Within hours of the UK and France declaring war on Germany on 3 September 1939, the RAF bombed German warships along the German coast at Wilhelmshaven. Thereafter bombing operations were against ports and shipping and propaganda leaflet drops. Operations were planned to minimize civilian casualties. From 15 May 1940 – the day after the Luftwaffe destroyed the centre of Rotterdam – the RAF also carried out operations east of the Rhine, attacking industrial and transportation targets. Operations were carried out every night thereafter.

Although not specifically prepared to conduct independent strategic air operations against an opponent, the Luftwaffe was expected to do so over Britain. From July until September 1940 the Luftwaffe attacked RAF Fighter Command to gain air superiority as a prelude to invasion. This involved the bombing of English Channel convoys, ports, and RAF airfields and supporting industries. Destroying RAF Fighter Command would allow the Germans to gain control of the skies over the invasion area. It was supposed that RAF Bomber Command, RAF Coastal Command, and the Royal Navy could not operate effectively under conditions of German air superiority.

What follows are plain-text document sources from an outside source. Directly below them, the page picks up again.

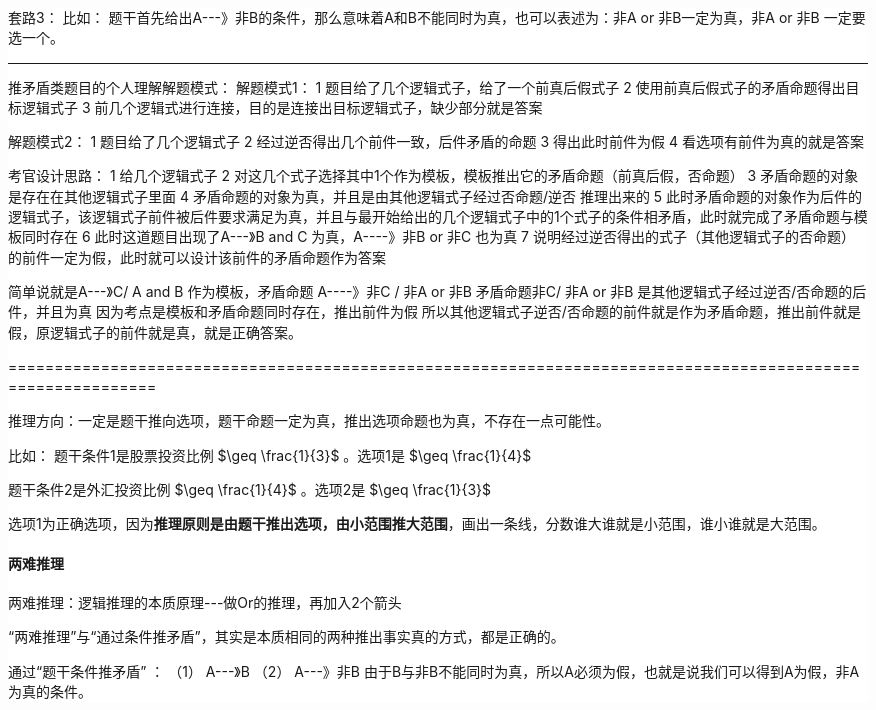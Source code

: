 套路3：
比如：
题干首先给出A---》非B的条件，那么意味着A和B不能同时为真，也可以表述为：非A or 非B一定为真，非A or 非B 一定要选一个。

---
推矛盾类题目的个人理解解题模式：
解题模式1：
1 题目给了几个逻辑式子，给了一个前真后假式子
2 使用前真后假式子的矛盾命题得出目标逻辑式子
3 前几个逻辑式进行连接，目的是连接出目标逻辑式子，缺少部分就是答案

解题模式2：
1 题目给了几个逻辑式子
2 经过逆否得出几个前件一致，后件矛盾的命题
3 得出此时前件为假
4 看选项有前件为真的就是答案

考官设计思路：
1  给几个逻辑式子
2  对这几个式子选择其中1个作为模板，模板推出它的矛盾命题（前真后假，否命题）
3  矛盾命题的对象是存在在其他逻辑式子里面
4  矛盾命题的对象为真，并且是由其他逻辑式子经过否命题/逆否 推理出来的
5  此时矛盾命题的对象作为后件的逻辑式子，该逻辑式子前件被后件要求满足为真，并且与最开始给出的几个逻辑式子中的1个式子的条件相矛盾，此时就完成了矛盾命题与模板同时存在
6  此时这道题目出现了A---》B and C 为真，A----》非B or 非C 也为真
7  说明经过逆否得出的式子（其他逻辑式子的否命题）的前件一定为假，此时就可以设计该前件的矛盾命题作为答案

简单说就是A---》C/ A and B  作为模板，矛盾命题 A----》非C / 非A or 非B
矛盾命题非C/ 非A or 非B 是其他逻辑式子经过逆否/否命题的后件，并且为真
因为考点是模板和矛盾命题同时存在，推出前件为假
所以其他逻辑式子逆否/否命题的前件就是作为矛盾命题，推出前件就是假，原逻辑式子的前件就是真，就是正确答案。

============================================================================================================

推理方向：一定是题干推向选项，题干命题一定为真，推出选项命题也为真，不存在一点可能性。

比如： 
题干条件1是股票投资比例 $\geq \frac{1}{3}$ 。选项1是 $\geq \frac{1}{4}$

题干条件2是外汇投资比例 $\geq \frac{1}{4}$ 。选项2是 $\geq \frac{1}{3}$

选项1为正确选项，因为**推理原则是由题干推出选项，由小范围推大范围**，画出一条线，分数谁大谁就是小范围，谁小谁就是大范围。







#### 两难推理

两难推理：逻辑推理的本质原理---做Or的推理，再加入2个箭头

“两难推理”与“通过条件推矛盾”，其实是本质相同的两种推出事实真的方式，都是正确的。


通过“题干条件推矛盾” ：
（1） A---》B
（2） A---》非B
由于B与非B不能同时为真，所以A必须为假，也就是说我们可以得到A为假，非A为真的条件。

The Luftwaffe’s poor intelligence meant that their aircraft were not always able to locate their targets, and thus attacks on factories and airfields failed to achieve the desired results. British fighter aircraft production continued at a rate surpassing Germany’s by 2 to 1. The British produced 10,000 aircraft in 1940, in comparison to Germany’s 8,000. The replacement of pilots and aircrew was more difficult. Both the RAF and Luftwaffe struggled to replace manpower losses, though the Germans had larger reserves of trained aircrew. The circumstances affected the Germans more than the British. Operating over home territory, British flyers could fly again if they survived being shot down. German crews, even if they survived, faced capture. Moreover, bombers had four to five crewmen on board, representing a greater loss of manpower. On 7 September, the Germans shifted away from the destruction of the RAF’s supporting structures. German intelligence suggested Fighter Command was weakening, and an attack on London would force it into a final battle of annihilation while compelling the British Government to surrender.